Gather all lines with "Gaussian" from the records.

(Dataset entries)
————————

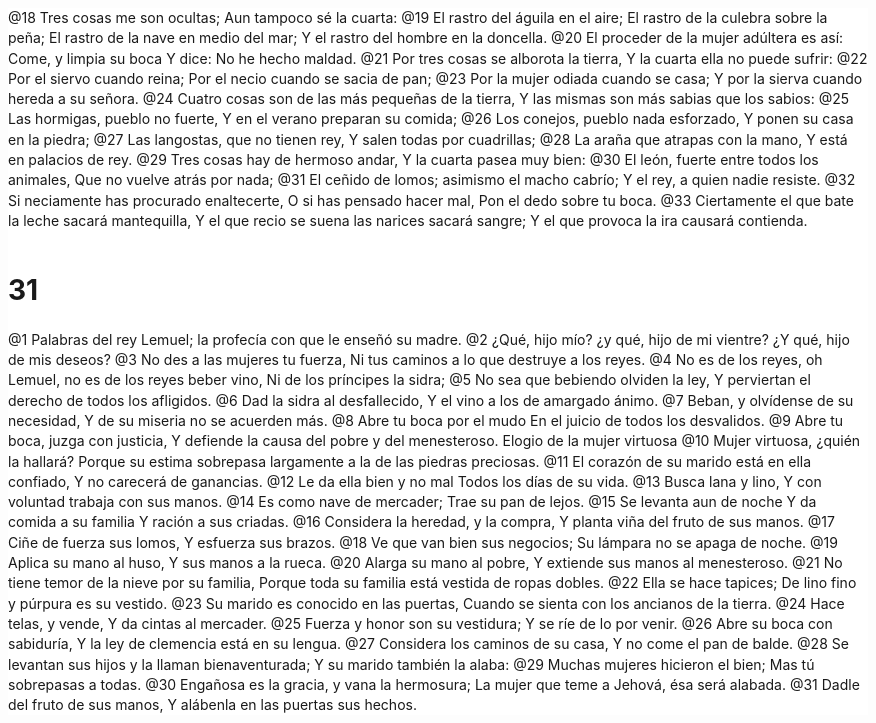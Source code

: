 @18  Tres cosas me son ocultas; Aun tampoco sé la cuarta: 
@19  El rastro del águila en el aire; El rastro de la culebra sobre la peña; El rastro de la nave en medio del mar; Y el rastro del hombre en la doncella. 
@20  El proceder de la mujer adúltera es así: Come, y limpia su boca Y dice: No he hecho maldad. 
@21  Por tres cosas se alborota la tierra, Y la cuarta ella no puede sufrir: 
@22  Por el siervo cuando reina; Por el necio cuando se sacia de pan; 
@23  Por la mujer odiada cuando se casa; Y por la sierva cuando hereda a su señora. 
@24  Cuatro cosas son de las más pequeñas de la tierra, Y las mismas son más sabias que los sabios: 
@25  Las hormigas, pueblo no fuerte, Y en el verano preparan su comida; 
@26  Los conejos, pueblo nada esforzado, Y ponen su casa en la piedra; 
@27  Las langostas, que no tienen rey, Y salen todas por cuadrillas; 
@28  La araña que atrapas con la mano, Y está en palacios de rey. 
@29  Tres cosas hay de hermoso andar, Y la cuarta pasea muy bien: 
@30  El león, fuerte entre todos los animales, Que no vuelve atrás por nada; 
@31  El ceñido de lomos; asimismo el macho cabrío; Y el rey, a quien nadie resiste. 
@32  Si neciamente has procurado enaltecerte, O si has pensado hacer mal, Pon el dedo sobre tu boca. 
@33  Ciertamente el que bate la leche sacará mantequilla, Y el que recio se suena las narices sacará sangre; Y el que provoca la ira causará contienda. 

# 31
@1 Palabras del rey Lemuel; la profecía con que le enseñó su madre.
@2  ¿Qué, hijo mío? ¿y qué, hijo de mi vientre? ¿Y qué, hijo de mis deseos? 
@3  No des a las mujeres tu fuerza, Ni tus caminos a lo que destruye a los reyes. 
@4  No es de los reyes, oh Lemuel, no es de los reyes beber vino, Ni de los príncipes la sidra; 
@5  No sea que bebiendo olviden la ley, Y perviertan el derecho de todos los afligidos. 
@6  Dad la sidra al desfallecido, Y el vino a los de amargado ánimo. 
@7  Beban, y olvídense de su necesidad, Y de su miseria no se acuerden más. 
@8  Abre tu boca por el mudo En el juicio de todos los desvalidos. 
@9  Abre tu boca, juzga con justicia, Y defiende la causa del pobre y del menesteroso. Elogio de la mujer virtuosa 
@10  Mujer virtuosa, ¿quién la hallará? Porque su estima sobrepasa largamente a la de las piedras preciosas. 
@11  El corazón de su marido está en ella confiado, Y no carecerá de ganancias. 
@12  Le da ella bien y no mal Todos los días de su vida. 
@13  Busca lana y lino, Y con voluntad trabaja con sus manos. 
@14  Es como nave de mercader; Trae su pan de lejos. 
@15  Se levanta aun de noche Y da comida a su familia Y ración a sus criadas. 
@16  Considera la heredad, y la compra, Y planta viña del fruto de sus manos. 
@17  Ciñe de fuerza sus lomos, Y esfuerza sus brazos. 
@18  Ve que van bien sus negocios; Su lámpara no se apaga de noche. 
@19  Aplica su mano al huso, Y sus manos a la rueca. 
@20  Alarga su mano al pobre, Y extiende sus manos al menesteroso. 
@21  No tiene temor de la nieve por su familia, Porque toda su familia está vestida de ropas dobles. 
@22  Ella se hace tapices; De lino fino y púrpura es su vestido. 
@23  Su marido es conocido en las puertas, Cuando se sienta con los ancianos de la tierra. 
@24  Hace telas, y vende, Y da cintas al mercader. 
@25  Fuerza y honor son su vestidura; Y se ríe de lo por venir. 
@26  Abre su boca con sabiduría, Y la ley de clemencia está en su lengua. 
@27  Considera los caminos de su casa, Y no come el pan de balde. 
@28  Se levantan sus hijos y la llaman bienaventurada; Y su marido también la alaba: 
@29  Muchas mujeres hicieron el bien; Mas tú sobrepasas a todas. 
@30  Engañosa es la gracia, y vana la hermosura; La mujer que teme a Jehová, ésa será alabada. 
@31  Dadle del fruto de sus manos, Y alábenla en las puertas sus hechos. 
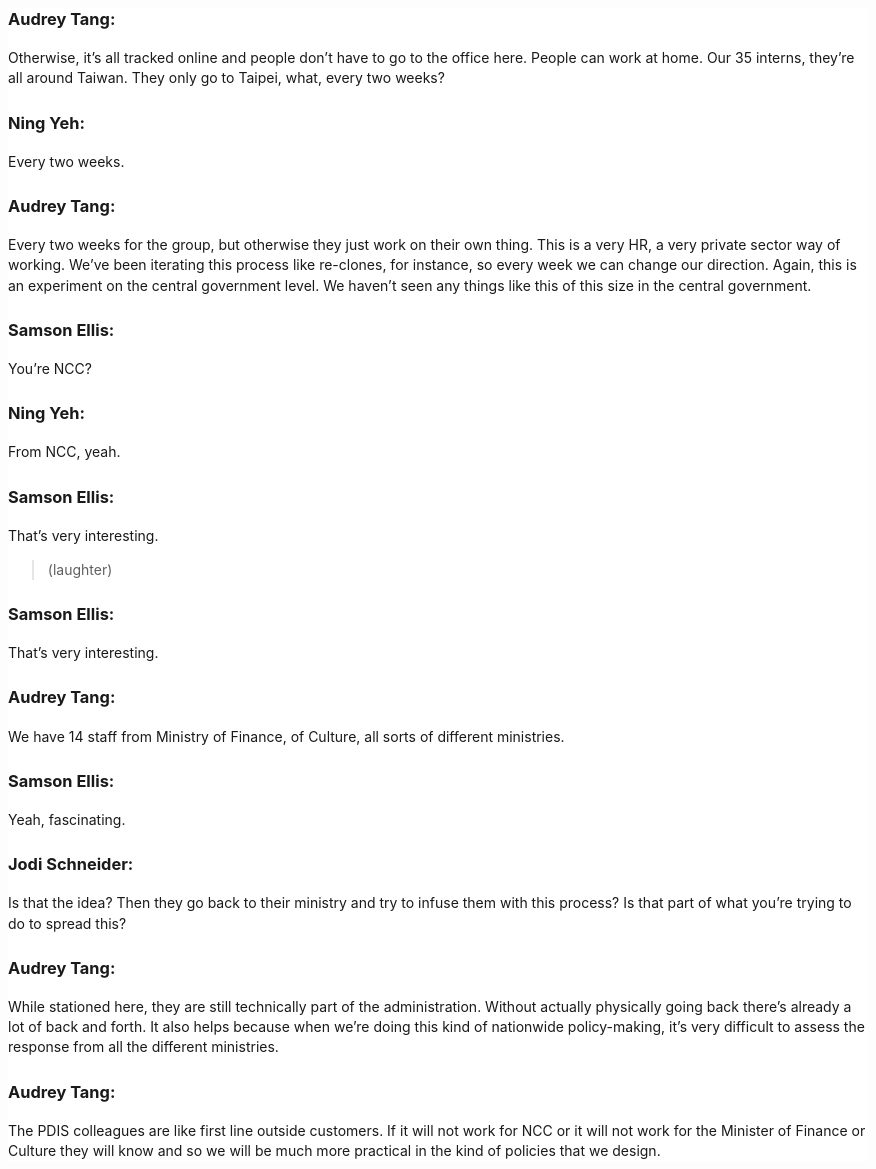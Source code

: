 ### Audrey Tang:
Otherwise, it’s all tracked online and people don’t have to go to the office here. People can work at home. Our 35 interns, they’re all around Taiwan. They only go to Taipei, what, every two weeks?

### Ning Yeh:
Every two weeks.

### Audrey Tang:
Every two weeks for the group, but otherwise they just work on their own thing. This is a very HR, a very private sector way of working. We’ve been iterating this process like re-clones, for instance, so every week we can change our direction. Again, this is an experiment on the central government level. We haven’t seen any things like this of this size in the central government.

### Samson Ellis:
You’re NCC?

### Ning Yeh:
From NCC, yeah.

### Samson Ellis:
That’s very interesting.

> (laughter)

### Samson Ellis:
That’s very interesting.

### Audrey Tang:
We have 14 staff from Ministry of Finance, of Culture, all sorts of different ministries.

### Samson Ellis:
Yeah, fascinating.

### Jodi Schneider:
Is that the idea? Then they go back to their ministry and try to infuse them with this process? Is that part of what you’re trying to do to spread this?

### Audrey Tang:
While stationed here, they are still technically part of the administration. Without actually physically going back there’s already a lot of back and forth. It also helps because when we’re doing this kind of nationwide policy-making, it’s very difficult to assess the response from all the different ministries.

### Audrey Tang:
The PDIS colleagues are like first line outside customers. If it will not work for NCC or it will not work for the Minister of Finance or Culture they will know and so we will be much more practical in the kind of policies that we design.
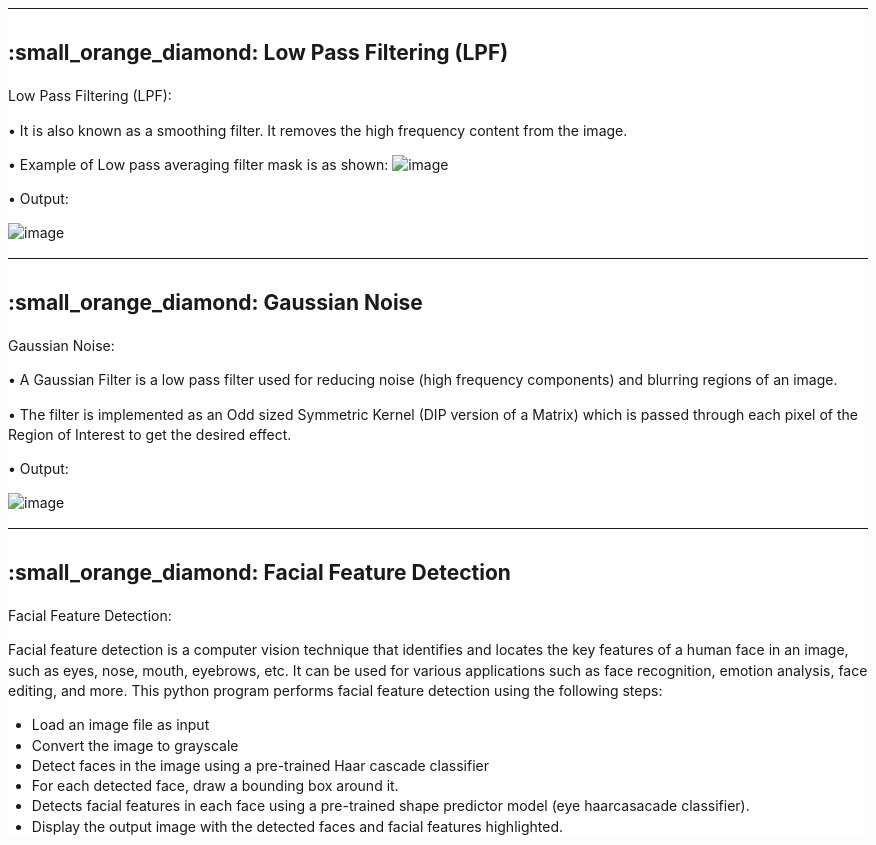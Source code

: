 <hr>




<h2 id="Low Pass Filtering (LPF)"> :small_orange_diamond: Low Pass Filtering (LPF) </h2>

<p align="justify">
Low Pass Filtering (LPF):

• It is also known as a smoothing filter. It removes the high frequency content from the image.

• Example of Low pass averaging filter mask is as shown:
  ![image](https://github.com/Haleshot/Projects/assets/57552973/68c8097f-1528-4471-87cf-c87e13f720f7)




• Output:

  ![image](https://github.com/Haleshot/Projects/assets/57552973/3317e1ee-b827-45e1-b71f-349d4b5e29cf)



</p>

<hr>


<h2 id="Gaussian Noise"> :small_orange_diamond: Gaussian Noise </h2>

<p align="justify">
Gaussian Noise:

• A Gaussian Filter is a low pass filter used for reducing noise (high frequency components)
and blurring regions of an image.

• The filter is implemented as an Odd sized Symmetric Kernel (DIP version of a Matrix) which
is passed through each pixel of the Region of Interest to get the desired effect.


• Output:

  ![image](https://github.com/Haleshot/Projects/assets/57552973/2877adbe-2b77-4092-bf7f-17e45edfd45b)


</p>

<hr>




<h2 id="Facial Feature Detection"> :small_orange_diamond: Facial Feature Detection </h2>

<p align="justify">
Facial Feature Detection:

Facial feature detection is a computer vision technique that identifies and locates the key features of a human face in an image, such as eyes, nose, mouth, eyebrows, etc. It can be used for various applications such as face recognition, emotion analysis, face editing, and more. This python program performs facial feature detection using the following steps:

- Load an image file as input
- Convert the image to grayscale
- Detect faces in the image using a pre-trained Haar cascade classifier
- For each detected face, draw a bounding box around it.
- Detects facial features in each face using a pre-trained shape predictor model (eye haarcasacade classifier).
- Display the output image with the detected faces and facial features highlighted.
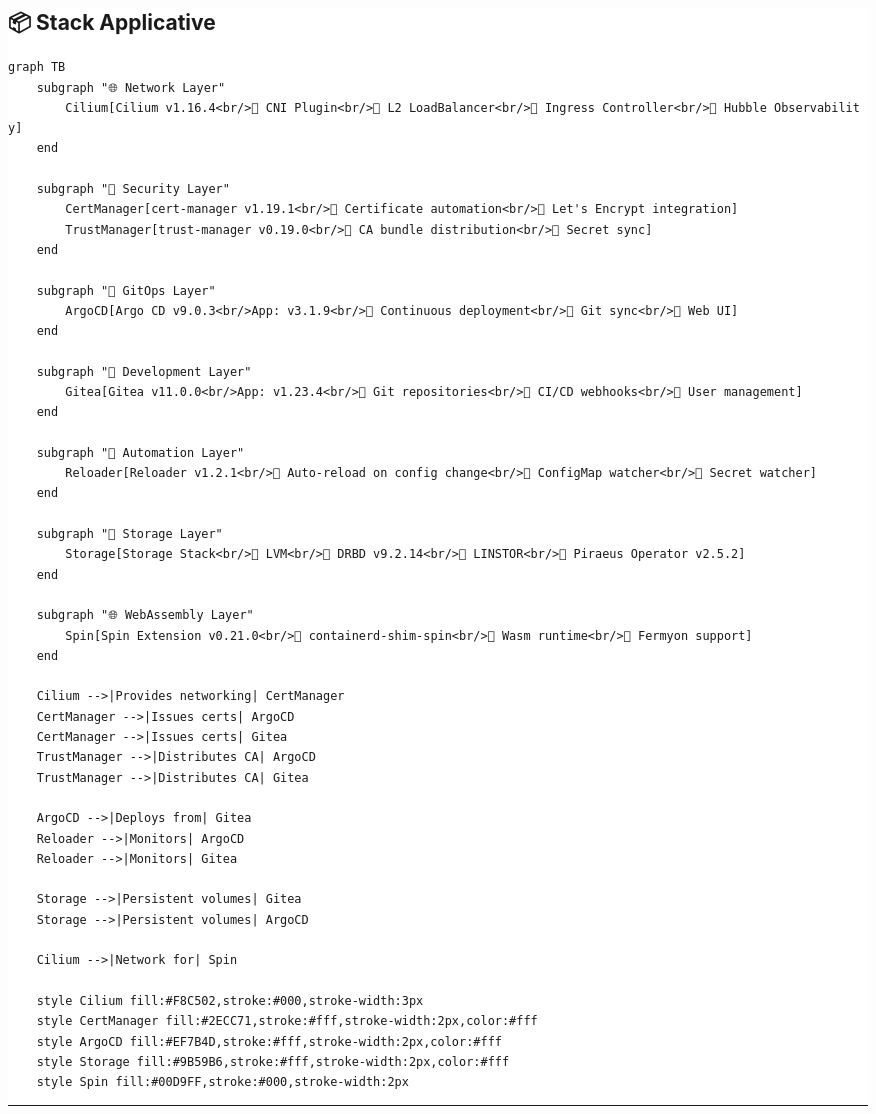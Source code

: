 
## 📦 Stack Applicative

```mermaid
graph TB
    subgraph "🌐 Network Layer"
        Cilium[Cilium v1.16.4<br/>🔹 CNI Plugin<br/>🔹 L2 LoadBalancer<br/>🔹 Ingress Controller<br/>🔹 Hubble Observability]
    end
    
    subgraph "🔐 Security Layer"
        CertManager[cert-manager v1.19.1<br/>🔹 Certificate automation<br/>🔹 Let's Encrypt integration]
        TrustManager[trust-manager v0.19.0<br/>🔹 CA bundle distribution<br/>🔹 Secret sync]
    end
    
    subgraph "🚀 GitOps Layer"
        ArgoCD[Argo CD v9.0.3<br/>App: v3.1.9<br/>🔹 Continuous deployment<br/>🔹 Git sync<br/>🔹 Web UI]
    end
    
    subgraph "📝 Development Layer"
        Gitea[Gitea v11.0.0<br/>App: v1.23.4<br/>🔹 Git repositories<br/>🔹 CI/CD webhooks<br/>🔹 User management]
    end
    
    subgraph "🔄 Automation Layer"
        Reloader[Reloader v1.2.1<br/>🔹 Auto-reload on config change<br/>🔹 ConfigMap watcher<br/>🔹 Secret watcher]
    end
    
    subgraph "💾 Storage Layer"
        Storage[Storage Stack<br/>🔹 LVM<br/>🔹 DRBD v9.2.14<br/>🔹 LINSTOR<br/>🔹 Piraeus Operator v2.5.2]
    end
    
    subgraph "🌐 WebAssembly Layer"
        Spin[Spin Extension v0.21.0<br/>🔹 containerd-shim-spin<br/>🔹 Wasm runtime<br/>🔹 Fermyon support]
    end
    
    Cilium -->|Provides networking| CertManager
    CertManager -->|Issues certs| ArgoCD
    CertManager -->|Issues certs| Gitea
    TrustManager -->|Distributes CA| ArgoCD
    TrustManager -->|Distributes CA| Gitea
    
    ArgoCD -->|Deploys from| Gitea
    Reloader -->|Monitors| ArgoCD
    Reloader -->|Monitors| Gitea
    
    Storage -->|Persistent volumes| Gitea
    Storage -->|Persistent volumes| ArgoCD
    
    Cilium -->|Network for| Spin
    
    style Cilium fill:#F8C502,stroke:#000,stroke-width:3px
    style CertManager fill:#2ECC71,stroke:#fff,stroke-width:2px,color:#fff
    style ArgoCD fill:#EF7B4D,stroke:#fff,stroke-width:2px,color:#fff
    style Storage fill:#9B59B6,stroke:#fff,stroke-width:2px,color:#fff
    style Spin fill:#00D9FF,stroke:#000,stroke-width:2px
```

---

————————

=== EXERCISE SOLUTION ===
<h2 id="Gaussian Noise"> :small_orange_diamond: Gaussian Noise </h2>
Gaussian Noise:
• A Gaussian Filter is a low pass filter used for reducing noise (high frequency components)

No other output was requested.